QuestionAzure MonitorAliveMCP
Is the container running?Yes (liveness probe)Not the primary signal
Is the HTTP request processing?Yes (request metrics)Yes (transport layer)
Is the MCP handshake completing?Only with custom scriptingYes (native protocol check)
Is tools/list returning the right tools?NoYes (tools/list verification)
Can external agents reach the endpoint?Partially (Azure-internal probes)Yes (external public internet probes)
What's my 30-day availability?Requires custom queryBuilt-in dashboard

The recommended pattern is to keep Azure Monitor for infrastructure and application performance alerting (CPU spikes, memory pressure, error rate on your own application logic) and add AliveMCP for external protocol availability monitoring. The two alert pipelines handle different failure modes and don't duplicate each other.

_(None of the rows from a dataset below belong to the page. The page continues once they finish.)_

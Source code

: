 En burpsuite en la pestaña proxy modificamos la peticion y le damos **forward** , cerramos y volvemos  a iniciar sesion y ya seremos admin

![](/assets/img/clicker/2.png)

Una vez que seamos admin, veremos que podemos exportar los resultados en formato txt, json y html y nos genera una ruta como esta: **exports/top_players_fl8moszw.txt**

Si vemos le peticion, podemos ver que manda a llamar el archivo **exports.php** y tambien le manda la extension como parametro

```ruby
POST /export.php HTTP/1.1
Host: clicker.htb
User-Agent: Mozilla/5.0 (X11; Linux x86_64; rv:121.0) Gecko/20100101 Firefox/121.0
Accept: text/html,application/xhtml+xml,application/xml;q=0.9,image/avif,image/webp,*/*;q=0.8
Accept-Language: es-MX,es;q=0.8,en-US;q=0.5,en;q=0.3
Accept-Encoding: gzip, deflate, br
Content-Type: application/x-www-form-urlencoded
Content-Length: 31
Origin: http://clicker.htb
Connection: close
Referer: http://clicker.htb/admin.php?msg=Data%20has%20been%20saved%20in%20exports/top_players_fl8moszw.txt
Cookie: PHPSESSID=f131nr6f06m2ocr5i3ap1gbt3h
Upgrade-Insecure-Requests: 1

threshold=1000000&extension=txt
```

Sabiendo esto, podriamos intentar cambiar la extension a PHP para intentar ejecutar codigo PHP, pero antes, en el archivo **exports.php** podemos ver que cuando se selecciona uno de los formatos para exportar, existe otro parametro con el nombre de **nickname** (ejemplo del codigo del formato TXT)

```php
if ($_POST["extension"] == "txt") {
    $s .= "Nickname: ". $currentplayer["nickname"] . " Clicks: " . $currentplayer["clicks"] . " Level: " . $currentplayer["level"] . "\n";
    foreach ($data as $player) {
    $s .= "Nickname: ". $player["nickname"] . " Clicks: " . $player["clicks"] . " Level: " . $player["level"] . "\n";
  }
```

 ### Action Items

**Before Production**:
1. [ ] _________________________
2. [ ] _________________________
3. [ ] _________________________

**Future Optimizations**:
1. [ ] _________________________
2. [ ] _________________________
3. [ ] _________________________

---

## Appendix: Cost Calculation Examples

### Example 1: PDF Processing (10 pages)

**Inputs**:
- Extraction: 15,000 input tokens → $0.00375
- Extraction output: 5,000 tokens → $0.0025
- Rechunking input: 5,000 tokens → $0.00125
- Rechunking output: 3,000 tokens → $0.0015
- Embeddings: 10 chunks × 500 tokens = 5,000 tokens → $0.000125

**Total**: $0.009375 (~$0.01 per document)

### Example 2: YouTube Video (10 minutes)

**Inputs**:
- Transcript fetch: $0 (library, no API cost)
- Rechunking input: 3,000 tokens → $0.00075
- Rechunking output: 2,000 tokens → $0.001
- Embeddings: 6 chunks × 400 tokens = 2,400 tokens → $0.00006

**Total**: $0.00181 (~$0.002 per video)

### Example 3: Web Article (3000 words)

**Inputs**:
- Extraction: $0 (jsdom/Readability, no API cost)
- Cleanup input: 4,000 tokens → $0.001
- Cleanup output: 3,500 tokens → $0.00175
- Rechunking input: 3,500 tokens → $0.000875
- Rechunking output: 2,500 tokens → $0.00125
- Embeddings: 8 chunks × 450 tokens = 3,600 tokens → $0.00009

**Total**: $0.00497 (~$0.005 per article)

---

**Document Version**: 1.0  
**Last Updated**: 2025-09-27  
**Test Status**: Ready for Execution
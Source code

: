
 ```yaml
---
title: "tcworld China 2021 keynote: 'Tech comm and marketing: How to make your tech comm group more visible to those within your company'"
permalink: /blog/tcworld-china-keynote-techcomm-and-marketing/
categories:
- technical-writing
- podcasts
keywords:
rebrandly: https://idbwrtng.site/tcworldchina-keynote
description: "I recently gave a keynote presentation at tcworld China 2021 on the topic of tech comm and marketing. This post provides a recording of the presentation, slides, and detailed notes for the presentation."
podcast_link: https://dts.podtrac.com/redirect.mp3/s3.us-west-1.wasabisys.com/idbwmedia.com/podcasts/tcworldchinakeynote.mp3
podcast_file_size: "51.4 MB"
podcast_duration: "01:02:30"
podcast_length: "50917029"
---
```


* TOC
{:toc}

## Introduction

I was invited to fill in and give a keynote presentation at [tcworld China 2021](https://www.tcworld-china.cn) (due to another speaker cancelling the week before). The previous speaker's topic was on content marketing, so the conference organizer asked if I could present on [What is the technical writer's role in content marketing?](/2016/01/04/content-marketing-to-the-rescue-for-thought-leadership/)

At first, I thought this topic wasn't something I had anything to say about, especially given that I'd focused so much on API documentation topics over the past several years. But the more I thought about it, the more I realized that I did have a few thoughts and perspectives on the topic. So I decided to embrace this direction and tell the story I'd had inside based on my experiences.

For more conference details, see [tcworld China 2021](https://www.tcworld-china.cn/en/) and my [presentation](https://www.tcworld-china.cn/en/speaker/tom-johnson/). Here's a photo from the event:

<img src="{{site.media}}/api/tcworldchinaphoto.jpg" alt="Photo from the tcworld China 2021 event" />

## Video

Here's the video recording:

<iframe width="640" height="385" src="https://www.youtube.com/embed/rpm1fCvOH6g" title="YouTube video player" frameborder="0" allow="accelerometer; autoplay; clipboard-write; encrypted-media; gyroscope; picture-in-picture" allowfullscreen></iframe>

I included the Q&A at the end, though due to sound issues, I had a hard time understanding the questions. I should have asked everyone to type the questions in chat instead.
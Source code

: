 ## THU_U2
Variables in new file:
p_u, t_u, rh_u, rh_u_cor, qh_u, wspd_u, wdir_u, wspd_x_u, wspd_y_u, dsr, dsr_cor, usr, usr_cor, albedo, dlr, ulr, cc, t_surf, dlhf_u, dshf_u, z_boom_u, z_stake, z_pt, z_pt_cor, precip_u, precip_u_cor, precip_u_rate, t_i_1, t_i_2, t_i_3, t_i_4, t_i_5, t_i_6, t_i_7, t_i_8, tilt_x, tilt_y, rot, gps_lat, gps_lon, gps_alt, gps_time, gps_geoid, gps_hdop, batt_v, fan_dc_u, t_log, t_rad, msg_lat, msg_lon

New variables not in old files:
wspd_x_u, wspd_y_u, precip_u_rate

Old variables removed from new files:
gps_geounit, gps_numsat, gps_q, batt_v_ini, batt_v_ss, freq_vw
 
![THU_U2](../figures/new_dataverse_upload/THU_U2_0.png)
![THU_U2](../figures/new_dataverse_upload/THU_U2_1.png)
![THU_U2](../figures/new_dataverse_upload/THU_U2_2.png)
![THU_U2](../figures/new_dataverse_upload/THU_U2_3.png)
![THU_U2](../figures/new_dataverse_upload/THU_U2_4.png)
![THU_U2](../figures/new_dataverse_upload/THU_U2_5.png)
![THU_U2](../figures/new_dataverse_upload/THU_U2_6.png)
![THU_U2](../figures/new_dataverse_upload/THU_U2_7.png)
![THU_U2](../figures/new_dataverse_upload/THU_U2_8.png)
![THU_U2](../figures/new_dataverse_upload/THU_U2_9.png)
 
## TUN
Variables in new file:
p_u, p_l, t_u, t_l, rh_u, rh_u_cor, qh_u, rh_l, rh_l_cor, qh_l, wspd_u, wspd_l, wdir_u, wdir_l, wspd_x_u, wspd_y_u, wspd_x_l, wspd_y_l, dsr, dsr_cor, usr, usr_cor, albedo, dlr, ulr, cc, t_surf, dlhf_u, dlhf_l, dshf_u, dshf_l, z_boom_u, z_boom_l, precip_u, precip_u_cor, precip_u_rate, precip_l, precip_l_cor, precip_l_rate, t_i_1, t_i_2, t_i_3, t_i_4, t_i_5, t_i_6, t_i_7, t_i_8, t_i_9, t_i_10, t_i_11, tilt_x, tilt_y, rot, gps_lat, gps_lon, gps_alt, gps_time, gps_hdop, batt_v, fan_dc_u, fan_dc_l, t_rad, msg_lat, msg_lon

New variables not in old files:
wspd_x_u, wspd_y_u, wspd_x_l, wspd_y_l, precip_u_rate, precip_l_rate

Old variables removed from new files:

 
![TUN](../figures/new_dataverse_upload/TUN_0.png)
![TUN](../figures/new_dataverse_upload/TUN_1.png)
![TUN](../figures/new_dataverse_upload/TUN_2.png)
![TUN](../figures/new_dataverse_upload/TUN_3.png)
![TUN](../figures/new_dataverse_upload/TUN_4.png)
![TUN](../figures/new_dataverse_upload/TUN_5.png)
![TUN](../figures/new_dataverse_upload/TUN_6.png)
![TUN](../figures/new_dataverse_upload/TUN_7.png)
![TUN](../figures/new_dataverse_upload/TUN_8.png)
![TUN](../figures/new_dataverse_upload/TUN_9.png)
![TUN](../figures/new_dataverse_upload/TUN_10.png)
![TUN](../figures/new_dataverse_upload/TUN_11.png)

Configure Azure Monitor alerts to fire to your Slack/PagerDuty on infrastructure-level events (container restart loop, sustained high CPU, high 5xx rate). Configure AliveMCP alerts to fire on protocol-level events (three consecutive initialization failures, empty tools/list, TLS certificate expiry). Both flow to the same on-call channel but with distinct signal meaning.

Get early access

Azure-specific notes

Private endpoints and VNet integration

Azure Container Apps and App Service support VNet integration and private endpoints. An MCP server with a private endpoint has no public internet address — only resources within the VNet can connect. External monitoring services (including AliveMCP) cannot reach private endpoints. For private MCP servers, monitoring requires a probe running inside the same VNet, or an internal monitoring agent. AliveMCP's Team tier includes documentation for private network monitoring configurations.

Managed certificates on Azure

Azure Container Apps and App Service provide managed TLS certificates for custom domains — certificates are provisioned and rotated automatically by Azure. The certificate expiry risk is lower than with Let's Encrypt-on-VMs setups. However, if a certificate renewal fails (due to a DNS propagation issue or domain validation failure), the failure happens silently in the Azure portal without user notification. External certificate monitoring (which AliveMCP provides alongside protocol monitoring) catches this before the cert expires.

Related questions

Does Application Insights automatically trace MCP tool calls?

Not out of the box. Application Insights traces HTTP requests automatically if you use the SDK, but MCP tool calls are JSON-RPC messages over HTTP POST — Application Insights will trace the HTTP envelope (a POST to /mcp with some latency) but not the individual tool calls inside it. To trace per-tool-call latency and error rate, you need to add custom Application Insights events in your MCP server's tool handler code.

Can I use Azure Monitor Workbooks to build an MCP availability dashboard?

Yes, if you've instrumented your MCP server with custom Application Insights events for each protocol step. You'd log a custom event on each initialize and tools/list call with success/failure and latency fields, then build a Workbook that queries those events. This is more effort than a purpose-built MCP monitor but gives you full control over the dashboard within the Azure ecosystem.

How do I monitor an MCP server on Azure Container Apps with scale-to-zero?

Scale-to-zero means the container may be suspended when there are no incoming requests. An external probe (like AliveMCP's 60-second probe) acts as a keep-alive — the probe's regular requests prevent the container from scaling to zero during low-traffic periods. This has a side benefit for cold-start latency: the container is usually warm when real agent requests arrive. If you explicitly want scale-to-zero, be aware that the probe will incur the cost of keeping the container alive.